> **How to complete this task**
Please give the data again in full, exactly as provided.

** Input data follows **

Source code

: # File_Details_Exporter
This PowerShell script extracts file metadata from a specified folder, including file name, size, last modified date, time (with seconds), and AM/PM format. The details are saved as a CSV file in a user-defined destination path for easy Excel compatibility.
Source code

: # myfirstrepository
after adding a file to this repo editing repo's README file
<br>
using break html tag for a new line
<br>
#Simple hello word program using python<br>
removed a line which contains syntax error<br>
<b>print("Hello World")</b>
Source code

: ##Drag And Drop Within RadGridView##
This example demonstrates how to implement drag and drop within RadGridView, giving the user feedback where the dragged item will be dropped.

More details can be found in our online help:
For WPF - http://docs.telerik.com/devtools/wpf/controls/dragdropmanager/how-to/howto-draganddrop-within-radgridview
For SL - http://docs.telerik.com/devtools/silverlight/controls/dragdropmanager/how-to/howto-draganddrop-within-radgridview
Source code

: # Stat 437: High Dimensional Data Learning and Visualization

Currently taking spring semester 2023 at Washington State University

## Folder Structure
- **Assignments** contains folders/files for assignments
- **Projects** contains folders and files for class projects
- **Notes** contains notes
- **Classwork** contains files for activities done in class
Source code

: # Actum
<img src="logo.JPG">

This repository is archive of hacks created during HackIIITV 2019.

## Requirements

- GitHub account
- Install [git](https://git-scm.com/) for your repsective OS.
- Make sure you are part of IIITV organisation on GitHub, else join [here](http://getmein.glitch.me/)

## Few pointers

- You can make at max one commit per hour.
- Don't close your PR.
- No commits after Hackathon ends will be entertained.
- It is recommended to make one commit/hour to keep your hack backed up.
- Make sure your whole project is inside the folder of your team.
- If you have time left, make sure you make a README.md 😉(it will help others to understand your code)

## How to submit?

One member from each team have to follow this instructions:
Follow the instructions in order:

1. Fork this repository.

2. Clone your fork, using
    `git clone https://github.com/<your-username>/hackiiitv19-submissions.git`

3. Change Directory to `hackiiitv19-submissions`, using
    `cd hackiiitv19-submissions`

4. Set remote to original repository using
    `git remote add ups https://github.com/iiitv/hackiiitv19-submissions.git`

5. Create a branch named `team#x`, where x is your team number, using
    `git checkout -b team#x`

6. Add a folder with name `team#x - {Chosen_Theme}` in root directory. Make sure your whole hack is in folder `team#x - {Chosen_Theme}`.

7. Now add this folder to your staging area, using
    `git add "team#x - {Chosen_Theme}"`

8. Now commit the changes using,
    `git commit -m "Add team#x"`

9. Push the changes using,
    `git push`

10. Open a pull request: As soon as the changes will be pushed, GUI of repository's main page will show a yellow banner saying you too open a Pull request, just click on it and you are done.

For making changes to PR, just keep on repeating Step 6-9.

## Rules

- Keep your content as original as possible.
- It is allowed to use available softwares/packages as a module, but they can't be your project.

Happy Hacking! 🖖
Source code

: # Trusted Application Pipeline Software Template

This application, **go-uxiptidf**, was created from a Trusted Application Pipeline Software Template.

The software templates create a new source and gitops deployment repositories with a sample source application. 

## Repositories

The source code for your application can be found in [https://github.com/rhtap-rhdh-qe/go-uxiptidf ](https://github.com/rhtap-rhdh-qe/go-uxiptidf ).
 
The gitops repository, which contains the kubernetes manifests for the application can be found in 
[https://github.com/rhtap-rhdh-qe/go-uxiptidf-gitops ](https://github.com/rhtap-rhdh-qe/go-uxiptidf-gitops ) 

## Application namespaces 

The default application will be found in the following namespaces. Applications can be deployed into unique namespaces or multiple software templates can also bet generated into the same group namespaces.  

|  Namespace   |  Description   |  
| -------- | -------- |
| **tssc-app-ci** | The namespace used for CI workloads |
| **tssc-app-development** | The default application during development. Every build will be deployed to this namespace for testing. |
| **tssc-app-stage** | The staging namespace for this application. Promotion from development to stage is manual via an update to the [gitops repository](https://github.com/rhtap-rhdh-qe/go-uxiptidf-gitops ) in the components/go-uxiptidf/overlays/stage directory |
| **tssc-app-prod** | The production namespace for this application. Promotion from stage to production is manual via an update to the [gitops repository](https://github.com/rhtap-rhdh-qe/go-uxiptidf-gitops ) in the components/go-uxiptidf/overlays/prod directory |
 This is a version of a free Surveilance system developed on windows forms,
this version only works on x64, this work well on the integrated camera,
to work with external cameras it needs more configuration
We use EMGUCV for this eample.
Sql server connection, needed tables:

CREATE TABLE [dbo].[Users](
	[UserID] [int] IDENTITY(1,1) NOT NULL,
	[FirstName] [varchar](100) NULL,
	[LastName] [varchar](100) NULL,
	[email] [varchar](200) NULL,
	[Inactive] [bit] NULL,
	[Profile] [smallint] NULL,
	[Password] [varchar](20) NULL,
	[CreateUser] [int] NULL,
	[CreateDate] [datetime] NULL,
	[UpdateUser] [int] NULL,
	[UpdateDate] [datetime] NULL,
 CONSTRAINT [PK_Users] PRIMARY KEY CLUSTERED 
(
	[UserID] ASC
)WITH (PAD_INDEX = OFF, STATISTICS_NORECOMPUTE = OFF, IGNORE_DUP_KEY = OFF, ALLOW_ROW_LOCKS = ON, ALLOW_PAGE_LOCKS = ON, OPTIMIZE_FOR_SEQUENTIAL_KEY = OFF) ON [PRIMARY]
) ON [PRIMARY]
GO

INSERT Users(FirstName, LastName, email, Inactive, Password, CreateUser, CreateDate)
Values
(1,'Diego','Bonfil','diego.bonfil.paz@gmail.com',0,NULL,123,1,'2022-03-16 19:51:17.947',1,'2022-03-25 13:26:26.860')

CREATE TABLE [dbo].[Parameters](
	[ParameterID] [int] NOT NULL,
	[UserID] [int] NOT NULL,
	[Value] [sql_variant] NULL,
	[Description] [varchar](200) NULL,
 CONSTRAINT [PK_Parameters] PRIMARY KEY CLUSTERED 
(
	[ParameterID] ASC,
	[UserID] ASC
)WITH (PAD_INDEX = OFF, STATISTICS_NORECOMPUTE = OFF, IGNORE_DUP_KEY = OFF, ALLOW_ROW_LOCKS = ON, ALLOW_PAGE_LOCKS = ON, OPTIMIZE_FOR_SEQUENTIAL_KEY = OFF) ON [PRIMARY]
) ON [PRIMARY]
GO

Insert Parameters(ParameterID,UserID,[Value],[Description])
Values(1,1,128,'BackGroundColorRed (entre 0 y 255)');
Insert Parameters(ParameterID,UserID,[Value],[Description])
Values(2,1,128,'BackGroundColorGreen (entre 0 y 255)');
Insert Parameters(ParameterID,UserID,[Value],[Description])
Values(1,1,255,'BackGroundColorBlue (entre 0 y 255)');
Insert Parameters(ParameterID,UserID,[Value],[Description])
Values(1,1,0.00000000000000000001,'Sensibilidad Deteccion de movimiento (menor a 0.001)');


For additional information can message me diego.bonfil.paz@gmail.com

** End of Input data **

> **Exercise result**
Source code

: # File_Details_Exporter
This PowerShell script extracts file metadata from a specified folder, including file name, size, last modified date, time (with seconds), and AM/PM format. The details are saved as a CSV file in a user-defined destination path for easy Excel compatibility.
Source code

: # myfirstrepository
after adding a file to this repo editing repo's README file
<br>
using break html tag for a new line
<br>
#Simple hello word program using python<br>
removed a line which contains syntax error<br>
<b>print("Hello World")</b>
Source code

: ##Drag And Drop Within RadGridView##
This example demonstrates how to implement drag and drop within RadGridView, giving the user feedback where the dragged item will be dropped.

More details can be found in our online help:
For WPF - http://docs.telerik.com/devtools/wpf/controls/dragdropmanager/how-to/howto-draganddrop-within-radgridview
For SL - http://docs.telerik.com/devtools/silverlight/controls/dragdropmanager/how-to/howto-draganddrop-within-radgridview
Source code

: # Stat 437: High Dimensional Data Learning and Visualization

Currently taking spring semester 2023 at Washington State University

## Folder Structure
- **Assignments** contains folders/files for assignments
- **Projects** contains folders and files for class projects
- **Notes** contains notes
- **Classwork** contains files for activities done in class
Source code

: # Actum
<img src="logo.JPG">

This repository is archive of hacks created during HackIIITV 2019.

## Requirements

- GitHub account
- Install [git](https://git-scm.com/) for your repsective OS.
- Make sure you are part of IIITV organisation on GitHub, else join [here](http://getmein.glitch.me/)

## Few pointers

- You can make at max one commit per hour.
- Don't close your PR.
- No commits after Hackathon ends will be entertained.
- It is recommended to make one commit/hour to keep your hack backed up.
- Make sure your whole project is inside the folder of your team.
- If you have time left, make sure you make a README.md 😉(it will help others to understand your code)

## How to submit?

One member from each team have to follow this instructions:
Follow the instructions in order:

1. Fork this repository.

2. Clone your fork, using
    `git clone https://github.com/<your-username>/hackiiitv19-submissions.git`

3. Change Directory to `hackiiitv19-submissions`, using
    `cd hackiiitv19-submissions`

4. Set remote to original repository using
    `git remote add ups https://github.com/iiitv/hackiiitv19-submissions.git`

5. Create a branch named `team#x`, where x is your team number, using
    `git checkout -b team#x`

6. Add a folder with name `team#x - {Chosen_Theme}` in root directory. Make sure your whole hack is in folder `team#x - {Chosen_Theme}`.

7. Now add this folder to your staging area, using
    `git add "team#x - {Chosen_Theme}"`

8. Now commit the changes using,
    `git commit -m "Add team#x"`

9. Push the changes using,
    `git push`

10. Open a pull request: As soon as the changes will be pushed, GUI of repository's main page will show a yellow banner saying you too open a Pull request, just click on it and you are done.

For making changes to PR, just keep on repeating Step 6-9.

## Rules

- Keep your content as original as possible.
- It is allowed to use available softwares/packages as a module, but they can't be your project.

Happy Hacking! 🖖
Source code

: # Trusted Application Pipeline Software Template

This application, **go-uxiptidf**, was created from a Trusted Application Pipeline Software Template.

The software templates create a new source and gitops deployment repositories with a sample source application. 

## Repositories

The source code for your application can be found in [https://github.com/rhtap-rhdh-qe/go-uxiptidf ](https://github.com/rhtap-rhdh-qe/go-uxiptidf ).
 
The gitops repository, which contains the kubernetes manifests for the application can be found in 
[https://github.com/rhtap-rhdh-qe/go-uxiptidf-gitops ](https://github.com/rhtap-rhdh-qe/go-uxiptidf-gitops ) 

## Application namespaces 

The default application will be found in the following namespaces. Applications can be deployed into unique namespaces or multiple software templates can also bet generated into the same group namespaces.  

|  Namespace   |  Description   |  
| -------- | -------- |
| **tssc-app-ci** | The namespace used for CI workloads |
| **tssc-app-development** | The default application during development. Every build will be deployed to this namespace for testing. |
| **tssc-app-stage** | The staging namespace for this application. Promotion from development to stage is manual via an update to the [gitops repository](https://github.com/rhtap-rhdh-qe/go-uxiptidf-gitops ) in the components/go-uxiptidf/overlays/stage directory |
| **tssc-app-prod** | The production namespace for this application. Promotion from stage to production is manual via an update to the [gitops repository](https://github.com/rhtap-rhdh-qe/go-uxiptidf-gitops ) in the components/go-uxiptidf/overlays/prod directory |
 This is a version of a free Surveilance system developed on windows forms,
this version only works on x64, this work well on the integrated camera,
to work with external cameras it needs more configuration
We use EMGUCV for this eample.
Sql server connection, needed tables:

CREATE TABLE [dbo].[Users](
	[UserID] [int] IDENTITY(1,1) NOT NULL,
	[FirstName] [varchar](100) NULL,
	[LastName] [varchar](100) NULL,
	[email] [varchar](200) NULL,
	[Inactive] [bit] NULL,
	[Profile] [smallint] NULL,
	[Password] [varchar](20) NULL,
	[CreateUser] [int] NULL,
	[CreateDate] [datetime] NULL,
	[UpdateUser] [int] NULL,
	[UpdateDate] [datetime] NULL,
 CONSTRAINT [PK_Users] PRIMARY KEY CLUSTERED 
(
	[UserID] ASC
)WITH (PAD_INDEX = OFF, STATISTICS_NORECOMPUTE = OFF, IGNORE_DUP_KEY = OFF, ALLOW_ROW_LOCKS = ON, ALLOW_PAGE_LOCKS = ON, OPTIMIZE_FOR_SEQUENTIAL_KEY = OFF) ON [PRIMARY]
) ON [PRIMARY]
GO

INSERT Users(FirstName, LastName, email, Inactive, Password, CreateUser, CreateDate)
Values
(1,'Diego','Bonfil','diego.bonfil.paz@gmail.com',0,NULL,123,1,'2022-03-16 19:51:17.947',1,'2022-03-25 13:26:26.860')

CREATE TABLE [dbo].[Parameters](
	[ParameterID] [int] NOT NULL,
	[UserID] [int] NOT NULL,
	[Value] [sql_variant] NULL,
	[Description] [varchar](200) NULL,
 CONSTRAINT [PK_Parameters] PRIMARY KEY CLUSTERED 
(
	[ParameterID] ASC,
	[UserID] ASC
)WITH (PAD_INDEX = OFF, STATISTICS_NORECOMPUTE = OFF, IGNORE_DUP_KEY = OFF, ALLOW_ROW_LOCKS = ON, ALLOW_PAGE_LOCKS = ON, OPTIMIZE_FOR_SEQUENTIAL_KEY = OFF) ON [PRIMARY]
) ON [PRIMARY]
GO

Insert Parameters(ParameterID,UserID,[Value],[Description])
Values(1,1,128,'BackGroundColorRed (entre 0 y 255)');
Insert Parameters(ParameterID,UserID,[Value],[Description])
Values(2,1,128,'BackGroundColorGreen (entre 0 y 255)');
Insert Parameters(ParameterID,UserID,[Value],[Description])
Values(1,1,255,'BackGroundColorBlue (entre 0 y 255)');
Insert Parameters(ParameterID,UserID,[Value],[Description])
Values(1,1,0.00000000000000000001,'Sensibilidad Deteccion de movimiento (menor a 0.001)');


For additional information can message me diego.bonfil.paz@gmail.com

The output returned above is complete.